• _WHAT THE TASK REQUIRES_
Could you copy each line of the entries that contains "attendees"?

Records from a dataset
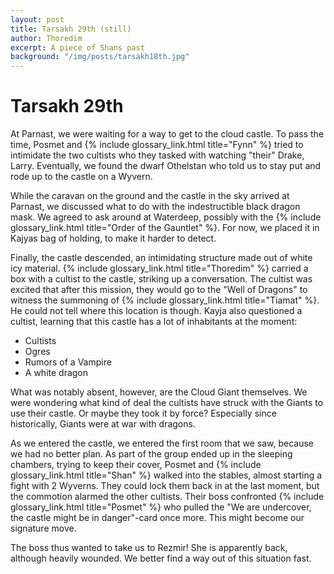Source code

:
 ```yaml
---
layout: post
title: Tarsakh 29th (still)
author: Thoredim
excerpt: A piece of Shans past
background: "/img/posts/tarsakh18th.jpg"
---
```


# Tarsakh 29th

At Parnast, we were waiting for a way to get to the cloud castle. To pass the
time, Posmet and {% include glossary_link.html title="Fynn" %} tried to intimidate the two cultists who they tasked
with watching "their" Drake, Larry. Eventually, we found the dwarf Othelstan
who told us to stay put and rode up to the castle on a Wyvern.

While the caravan on the ground and the castle in the sky arrived at Parnast,
we discussed what to do with the indestructible black dragon mask. We agreed
to ask around at Waterdeep, possibly with the {% include glossary_link.html title="Order of the Gauntlet" %}. For now,
we placed it in Kajyas bag of holding, to make it harder to detect.

Finally, the castle descended, an intimidating structure made out of white
icy material. {% include glossary_link.html title="Thoredim" %} carried a box with a cultist to the castle, striking
up a conversation. The cultist was excited that after this mission, they
would go to the "Well of Dragons" to witness the summoning of {% include glossary_link.html title="Tiamat" %}. He
could not tell where this location is though. Kayja also questioned a
cultist, learning that this castle has a lot of inhabitants at the moment:

- Cultists
- Ogres
- Rumors of a Vampire
- A white dragon

What was notably absent, however, are the Cloud Giant themselves. We were
wondering what kind of deal the cultists have struck with the Giants to use
their castle. Or maybe they took it by force? Especially since historically,
Giants were at war with dragons.

As we entered the castle, we entered the first room that we saw, because we
had no better plan. As part of the group ended up in the sleeping chambers,
trying to keep their cover, Posmet and {% include glossary_link.html title="Shan" %} walked into the stables, almost
starting a fight with 2 Wyverns. They could lock them back in at the last
moment, but the commotion alarmed the other cultists. Their boss confronted
{% include glossary_link.html title="Posmet" %} who pulled the "We are undercover, the castle might be in danger"-card
once more. This might become our signature move.

The boss thus wanted to take us to Rezmir! She is apparently back, although
heavily wounded. We better find a way out of this situation fast.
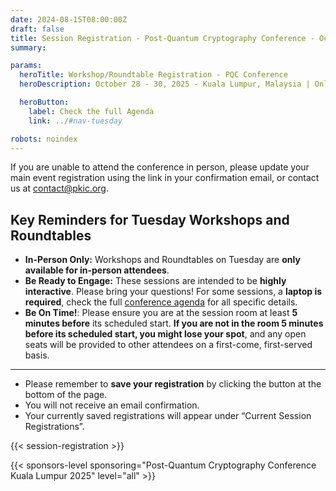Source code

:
 ```yaml
---
date: 2024-08-15T08:00:00Z
draft: false
title: Session Registration - Post-Quantum Cryptography Conference - October 28 - 30, 2025 - Kuala Lumpur, Malaysia
summary:

params:
  heroTitle: Workshop/Roundtable Registration - PQC Conference
  heroDescription: October 28 - 30, 2025 - Kuala Lumpur, Malaysia | Online

  heroButton: 
    label: Check the full Agenda
    link: ../#nav-tuesday

robots: noindex
---
```


If you are unable to attend the conference in person, please update your main event registration using the link in your confirmation email, or contact us at contact@pkic.org.

## Key Reminders for Tuesday Workshops and Roundtables

  * **In-Person Only:** Workshops and Roundtables on Tuesday are **only available for in-person attendees**.
  * **Be Ready to Engage:** These sessions are intended to be **highly interactive**. Please bring your questions! For some sessions, a **laptop is required**, check the full [conference agenda](../#nav-tuesday) for all specific details.
  * **Be On Time!**: Please ensure you are at the session room at least **5 minutes before** its scheduled start. **If you are not in the room 5 minutes before its scheduled start, you might lose your spot**, and any open seats will be provided to other attendees on a first-come, first-served basis.

___

* Please remember to **save your registration** by clicking the button at the bottom of the page. 
* You will not receive an email confirmation. 
* Your currently saved registrations will appear under “Current Session Registrations”.

{{< session-registration >}}

{{< sponsors-level sponsoring="Post-Quantum Cryptography Conference Kuala Lumpur 2025" level="all" >}}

• _OUTPUT FOR THIS EXERCISE_
  * **In-Person Only:** Workshops and Roundtables on Tuesday are **only available for in-person attendees**.
  * **Be On Time!**: Please ensure you are at the session room at least **5 minutes before** its scheduled start. **If you are not in the room 5 minutes before its scheduled start, you might lose your spot**, and any open seats will be provided to other attendees on a first-come, first-served basis.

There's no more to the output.